- [GOAL OF THE EXERCISE] Reproduce exactly the lines of this material that begin at the line with "git clone https://github.com/yourusername/simple-browser" and end at the line with "[Fares El Kahla](https://github.com/faresbkh)", both included. Omit the pictures and everything else.

- [TASK INPUTS]

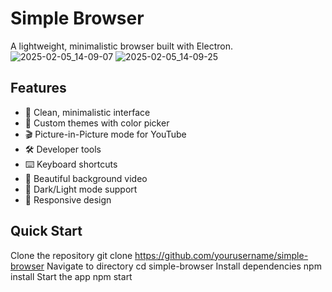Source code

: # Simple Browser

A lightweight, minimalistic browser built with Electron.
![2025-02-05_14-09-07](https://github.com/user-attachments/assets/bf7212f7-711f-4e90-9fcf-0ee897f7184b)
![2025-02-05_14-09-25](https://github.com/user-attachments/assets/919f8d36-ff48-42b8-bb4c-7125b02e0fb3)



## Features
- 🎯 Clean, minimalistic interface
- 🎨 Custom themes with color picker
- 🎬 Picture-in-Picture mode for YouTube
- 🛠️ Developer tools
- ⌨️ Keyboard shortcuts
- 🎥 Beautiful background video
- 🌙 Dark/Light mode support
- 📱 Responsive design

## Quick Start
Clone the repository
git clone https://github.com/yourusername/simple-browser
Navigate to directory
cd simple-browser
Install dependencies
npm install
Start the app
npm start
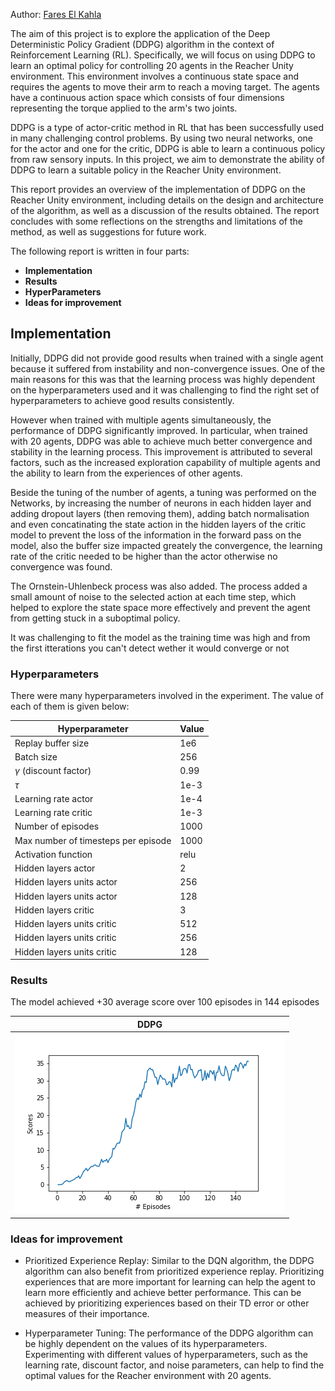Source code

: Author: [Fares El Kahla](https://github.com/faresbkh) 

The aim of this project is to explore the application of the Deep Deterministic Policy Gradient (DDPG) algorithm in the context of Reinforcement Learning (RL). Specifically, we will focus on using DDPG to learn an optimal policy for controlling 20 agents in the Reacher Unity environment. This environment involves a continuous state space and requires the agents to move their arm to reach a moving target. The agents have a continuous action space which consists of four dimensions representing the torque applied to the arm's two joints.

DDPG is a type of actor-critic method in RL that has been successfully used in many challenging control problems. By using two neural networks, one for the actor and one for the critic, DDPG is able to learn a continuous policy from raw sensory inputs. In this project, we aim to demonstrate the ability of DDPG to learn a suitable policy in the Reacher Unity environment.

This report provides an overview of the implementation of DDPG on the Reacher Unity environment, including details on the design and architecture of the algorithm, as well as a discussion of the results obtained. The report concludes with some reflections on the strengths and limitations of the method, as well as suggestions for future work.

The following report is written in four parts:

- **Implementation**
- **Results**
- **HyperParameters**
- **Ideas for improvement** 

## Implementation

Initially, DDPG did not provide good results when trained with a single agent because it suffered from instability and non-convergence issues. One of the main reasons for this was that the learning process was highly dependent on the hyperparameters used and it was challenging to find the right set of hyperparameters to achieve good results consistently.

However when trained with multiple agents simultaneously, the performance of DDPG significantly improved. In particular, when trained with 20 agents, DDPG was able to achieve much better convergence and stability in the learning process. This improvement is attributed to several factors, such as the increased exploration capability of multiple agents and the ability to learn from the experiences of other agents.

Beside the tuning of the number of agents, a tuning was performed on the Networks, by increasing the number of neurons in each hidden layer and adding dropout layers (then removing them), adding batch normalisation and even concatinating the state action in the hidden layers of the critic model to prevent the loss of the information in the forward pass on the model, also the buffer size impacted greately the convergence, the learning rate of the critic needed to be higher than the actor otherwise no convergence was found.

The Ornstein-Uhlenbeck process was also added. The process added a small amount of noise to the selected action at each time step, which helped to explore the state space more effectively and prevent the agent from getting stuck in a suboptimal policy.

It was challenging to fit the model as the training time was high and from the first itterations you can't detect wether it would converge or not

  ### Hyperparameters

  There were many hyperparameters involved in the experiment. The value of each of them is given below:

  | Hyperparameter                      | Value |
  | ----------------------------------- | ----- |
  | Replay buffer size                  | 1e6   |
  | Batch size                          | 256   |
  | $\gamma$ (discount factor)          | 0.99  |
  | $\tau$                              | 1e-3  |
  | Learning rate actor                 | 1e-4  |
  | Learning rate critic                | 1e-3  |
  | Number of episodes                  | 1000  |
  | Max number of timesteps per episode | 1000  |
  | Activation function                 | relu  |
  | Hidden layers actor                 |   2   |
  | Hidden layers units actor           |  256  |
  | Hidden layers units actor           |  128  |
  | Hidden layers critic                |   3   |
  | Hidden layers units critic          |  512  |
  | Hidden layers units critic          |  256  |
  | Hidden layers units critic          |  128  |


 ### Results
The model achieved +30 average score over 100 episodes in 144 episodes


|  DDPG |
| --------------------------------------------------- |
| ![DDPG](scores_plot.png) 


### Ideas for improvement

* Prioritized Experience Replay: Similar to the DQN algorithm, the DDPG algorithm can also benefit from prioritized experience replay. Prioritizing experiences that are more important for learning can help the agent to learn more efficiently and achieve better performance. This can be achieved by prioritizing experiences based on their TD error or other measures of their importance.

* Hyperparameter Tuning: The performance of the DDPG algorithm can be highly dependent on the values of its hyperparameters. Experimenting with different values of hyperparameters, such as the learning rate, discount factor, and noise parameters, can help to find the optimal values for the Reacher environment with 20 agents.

- [EXERCISE RESPONSE]
git clone https://github.com/yourusername/simple-browser
Navigate to directory
cd simple-browser
Install dependencies
npm install
Start the app
npm start
Source code

: Author: [Fares El Kahla](https://github.com/faresbkh) 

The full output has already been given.